The Sunday Times Economic Analysis
By the Economist
 

Will WB, IMF strategy increase poverty?


A scene from a slum area in Colombo

Poverty reduction is the buzzword today of the multilateral agencies as well as the donor community. They have suddenly discovered that the big problem in developing countries is poverty. The terminology has changed from poverty alleviation to poverty reduction. There may be a big difference to these agencies in the two phrases but the difference is likely to be indistinguishable for the poor themselves. The alleviation of poverty means that the condition of poverty would be eased without reducing the numbers in poverty. Poverty reduction on the other hand, means the reduction in the numbers in poverty.

The fact is that over one billion people all over the world feel the pain of poverty. A large proportion of them lives in South Asia. The precise number estimated by the World Bank is that 522 million people in South Asia lived in poverty in 1998. This constituted 40 per cent of the population of South Asia. In Sri Lanka, the proportion in poverty is estimated to be 25 per cent of households.

The poverty reduction objective is no doubt non-controversial, noble and laudable. Perhaps that is the reason why these international agencies have adopted it. Perhaps it has also been adopted, as their policies have not succeeded in reducing global poverty. They have been perhaps responsible for enhancing poverty.

The controversial issue is not the objective of poverty reduction, but the means and strategies that are adopted to attain it. The orthodoxy of policies of the International Monetary Fund (IMF) and World Bank has been that the best and possibly the only means of reducing poverty is economic growth.

There can be no doubt that economic growth provides the capability for a country to tackle the problem of poverty. Economic growth over time also tends to reduce poverty. Yet, the important issue is whether the policies imposed on the developing countries of the world by these agencies do not themselves increase poverty. Are the policies of the IMF and World Bank in fact pro-poor or are they expected to increase poverty in the name of economic growth and then at some distant date expected to reduce poverty?

This is the question that must be addressed. The World Bank and the IMF would point out that the countries that were more open in their trade and financial policies, had higher growth rates, and reduced their poverty.

The best illustration of this is that East Asia that had higher growth and more poverty reduction. This has been so for the past two decades, as well as the more recent period in spite of the East Asian Financial Crisis. Between 1987 and 1998, the number of poor people in East Asia reduced by a significant 33 per cent. In contrast, in South Asia, the number of the poor increased by 10 per cent during this period.
This evidence is quoted to support the policies of the IMF and the World Bank. It is indeed a superficial and partial explanation that could be misleading. The World Bank's own study, 'The Asian Miracle' gives ample evidence to demonstrate that it was not only market friendly policies that resulted in the growth of these countries. The interventionist policies of the state had an important bearing on economic growth and distribution.

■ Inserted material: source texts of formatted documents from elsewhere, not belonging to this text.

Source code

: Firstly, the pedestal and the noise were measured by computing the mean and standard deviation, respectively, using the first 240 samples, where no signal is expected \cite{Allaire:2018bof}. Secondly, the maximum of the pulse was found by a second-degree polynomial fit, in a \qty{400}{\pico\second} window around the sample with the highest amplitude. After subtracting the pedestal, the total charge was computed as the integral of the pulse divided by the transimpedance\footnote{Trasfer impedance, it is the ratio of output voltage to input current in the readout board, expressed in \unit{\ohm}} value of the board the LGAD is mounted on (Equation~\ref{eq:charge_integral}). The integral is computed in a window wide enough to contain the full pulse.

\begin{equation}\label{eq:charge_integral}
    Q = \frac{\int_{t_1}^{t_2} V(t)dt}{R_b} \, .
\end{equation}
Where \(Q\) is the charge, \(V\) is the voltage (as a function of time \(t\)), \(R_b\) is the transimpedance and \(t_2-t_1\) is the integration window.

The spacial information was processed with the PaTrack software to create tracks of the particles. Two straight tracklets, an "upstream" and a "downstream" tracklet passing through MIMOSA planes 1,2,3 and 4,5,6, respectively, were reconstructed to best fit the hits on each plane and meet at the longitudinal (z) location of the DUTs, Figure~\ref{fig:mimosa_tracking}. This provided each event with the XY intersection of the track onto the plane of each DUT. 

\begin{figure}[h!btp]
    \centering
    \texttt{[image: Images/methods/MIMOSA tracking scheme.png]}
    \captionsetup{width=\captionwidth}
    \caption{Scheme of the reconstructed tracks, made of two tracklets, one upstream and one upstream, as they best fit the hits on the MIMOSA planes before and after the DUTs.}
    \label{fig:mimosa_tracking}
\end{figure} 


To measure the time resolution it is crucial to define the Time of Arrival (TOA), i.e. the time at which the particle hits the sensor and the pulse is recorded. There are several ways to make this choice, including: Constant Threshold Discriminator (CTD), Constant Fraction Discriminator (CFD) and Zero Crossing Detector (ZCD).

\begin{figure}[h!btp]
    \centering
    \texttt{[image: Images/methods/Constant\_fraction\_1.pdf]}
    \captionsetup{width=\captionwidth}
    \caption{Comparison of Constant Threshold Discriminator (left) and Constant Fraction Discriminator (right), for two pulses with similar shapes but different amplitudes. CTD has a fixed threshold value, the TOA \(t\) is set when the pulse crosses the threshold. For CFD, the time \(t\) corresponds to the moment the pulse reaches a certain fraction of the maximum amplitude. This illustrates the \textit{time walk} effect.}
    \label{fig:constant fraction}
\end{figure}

Besides this, one must not lose sight of the initial conditions that enabled a better distribution of the fruits of growth. Above all the international environment was far different in the 1980s than that of today.

The ultimate goal may be the reduction of poverty, but the means adopted must also ensure that poverty is not increased. The means and the goals could in fact be contradictory. This aspect of the current strategies for poverty reduction must be looked into.

If the IMF and the World Bank, in particular, are really concerned with poverty reduction, then they must take a dispassionate view of their overall policies to see whether they reduce the gap between the incomes of developed and developing countries and whether they benefit the poor within the developing countries.

Despite all the rhetoric of poverty reduction, international agencies have hardly done anything to change their policies. Poverty in countries like Sri Lanka has a multiplicity of causes. These must be addressed. Otherwise, even with economic growth, we are likely to see the rich getting richer and the poor getting poorer. Of course if the economy fails to grow it would be much worse. The poor are likely to remain poor always.